Work required
Please find every line in the records below that contains the word "Longest", and copy it.

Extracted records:
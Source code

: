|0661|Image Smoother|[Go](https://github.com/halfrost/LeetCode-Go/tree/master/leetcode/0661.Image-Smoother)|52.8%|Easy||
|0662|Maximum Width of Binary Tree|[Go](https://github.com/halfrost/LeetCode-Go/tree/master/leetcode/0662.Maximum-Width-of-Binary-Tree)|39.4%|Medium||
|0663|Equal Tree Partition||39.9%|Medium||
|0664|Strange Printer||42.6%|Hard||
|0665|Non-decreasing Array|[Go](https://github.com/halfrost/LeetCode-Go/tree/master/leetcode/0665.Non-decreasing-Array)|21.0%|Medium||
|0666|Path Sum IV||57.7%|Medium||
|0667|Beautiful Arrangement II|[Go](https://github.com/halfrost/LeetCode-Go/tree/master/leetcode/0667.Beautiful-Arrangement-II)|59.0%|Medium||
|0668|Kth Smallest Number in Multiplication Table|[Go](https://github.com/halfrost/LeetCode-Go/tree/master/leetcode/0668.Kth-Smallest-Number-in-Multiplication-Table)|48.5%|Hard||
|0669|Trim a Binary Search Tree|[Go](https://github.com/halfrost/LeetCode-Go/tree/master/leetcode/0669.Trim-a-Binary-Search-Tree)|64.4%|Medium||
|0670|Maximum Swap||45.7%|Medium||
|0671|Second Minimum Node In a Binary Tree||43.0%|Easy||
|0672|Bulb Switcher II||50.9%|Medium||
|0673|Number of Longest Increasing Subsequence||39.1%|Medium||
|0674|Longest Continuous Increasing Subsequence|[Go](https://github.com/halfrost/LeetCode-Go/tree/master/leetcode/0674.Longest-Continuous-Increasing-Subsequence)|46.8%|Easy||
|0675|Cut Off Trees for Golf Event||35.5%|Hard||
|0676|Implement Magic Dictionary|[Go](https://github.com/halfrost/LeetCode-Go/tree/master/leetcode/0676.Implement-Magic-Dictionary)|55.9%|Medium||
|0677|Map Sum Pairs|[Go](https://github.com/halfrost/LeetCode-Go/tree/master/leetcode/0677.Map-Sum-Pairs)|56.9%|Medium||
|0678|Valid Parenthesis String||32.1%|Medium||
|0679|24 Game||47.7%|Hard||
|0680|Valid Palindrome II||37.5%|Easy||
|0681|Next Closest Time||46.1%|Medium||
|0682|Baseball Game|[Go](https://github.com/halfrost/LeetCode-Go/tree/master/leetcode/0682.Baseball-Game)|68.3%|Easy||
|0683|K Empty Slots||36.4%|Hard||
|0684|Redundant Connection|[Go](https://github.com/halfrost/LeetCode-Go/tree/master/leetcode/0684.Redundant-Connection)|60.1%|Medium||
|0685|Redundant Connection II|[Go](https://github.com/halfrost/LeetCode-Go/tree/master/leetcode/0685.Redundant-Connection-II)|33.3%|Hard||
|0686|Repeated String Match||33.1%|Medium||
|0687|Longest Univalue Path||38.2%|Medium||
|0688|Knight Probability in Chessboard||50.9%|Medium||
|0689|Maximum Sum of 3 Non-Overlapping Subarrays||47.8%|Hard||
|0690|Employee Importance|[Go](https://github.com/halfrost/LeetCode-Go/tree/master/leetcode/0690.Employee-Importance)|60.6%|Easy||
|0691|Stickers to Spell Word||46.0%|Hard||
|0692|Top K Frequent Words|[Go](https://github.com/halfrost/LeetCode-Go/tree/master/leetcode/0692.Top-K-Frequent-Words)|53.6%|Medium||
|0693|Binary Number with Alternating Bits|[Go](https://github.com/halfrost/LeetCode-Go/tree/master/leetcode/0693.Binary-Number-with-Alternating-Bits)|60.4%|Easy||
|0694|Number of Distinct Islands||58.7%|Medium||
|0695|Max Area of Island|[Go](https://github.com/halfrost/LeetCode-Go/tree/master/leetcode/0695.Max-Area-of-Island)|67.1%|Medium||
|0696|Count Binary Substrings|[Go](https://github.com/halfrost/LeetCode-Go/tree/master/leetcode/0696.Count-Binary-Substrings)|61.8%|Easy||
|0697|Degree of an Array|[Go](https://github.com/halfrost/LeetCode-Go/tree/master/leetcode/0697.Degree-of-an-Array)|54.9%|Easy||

Result below
|0673|Number of Longest Increasing Subsequence||39.1%|Medium||
|0674|Longest Continuous Increasing Subsequence|[Go](https://github.com/halfrost/LeetCode-Go/tree/master/leetcode/0674.Longest-Continuous-Increasing-Subsequence)|46.8%|Easy||
|0687|Longest Univalue Path||38.2%|Medium||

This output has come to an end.